* _WHAT YOU WILL DO_
Check every line in the listing below for "scripts". Copy the ones where it occurs.

◇ ◇ ◇ ◇ ◇

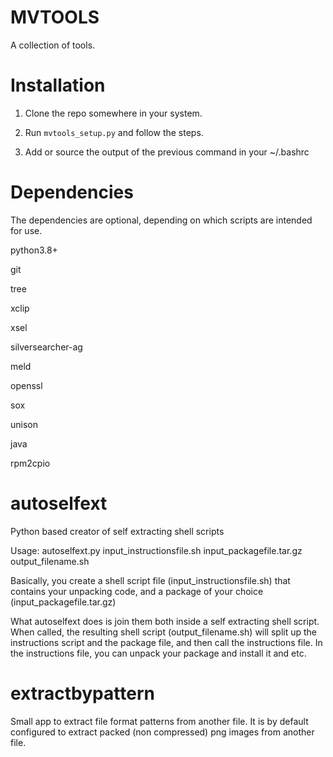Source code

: 
MVTOOLS
=======

A collection of tools.

Installation
============

1) Clone the repo somewhere in your system.

2) Run ```mvtools_setup.py``` and follow the steps.

3) Add or source the output of the previous command in your ~/.bashrc

Dependencies
============

The dependencies are optional, depending on which scripts are intended for use.

python3.8+

git

tree

xclip

xsel

silversearcher-ag

meld

openssl

sox

unison

java

rpm2cpio

autoselfext
===========

Python based creator of self extracting shell scripts

Usage: autoselfext.py input_instructionsfile.sh input_packagefile.tar.gz output_filename.sh

Basically, you create a shell script file (input_instructionsfile.sh) that contains your unpacking code, and a
package of your choice (input_packagefile.tar.gz)

What autoselfext does is join them both inside a self extracting shell script. When called, the resulting shell
script (output_filename.sh) will split up the instructions script and the package file, and then call the instructions
file. In the instructions file, you can unpack your package and install it and etc.

extractbypattern
================

Small app to extract file format patterns from another file. It is by default configured to extract packed (non compressed) png images from another file.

◇ ◇ ◇ ◇ ◇

* _YOUR RESPONSE_
The dependencies are optional, depending on which scripts are intended for use.
Python based creator of self extracting shell scripts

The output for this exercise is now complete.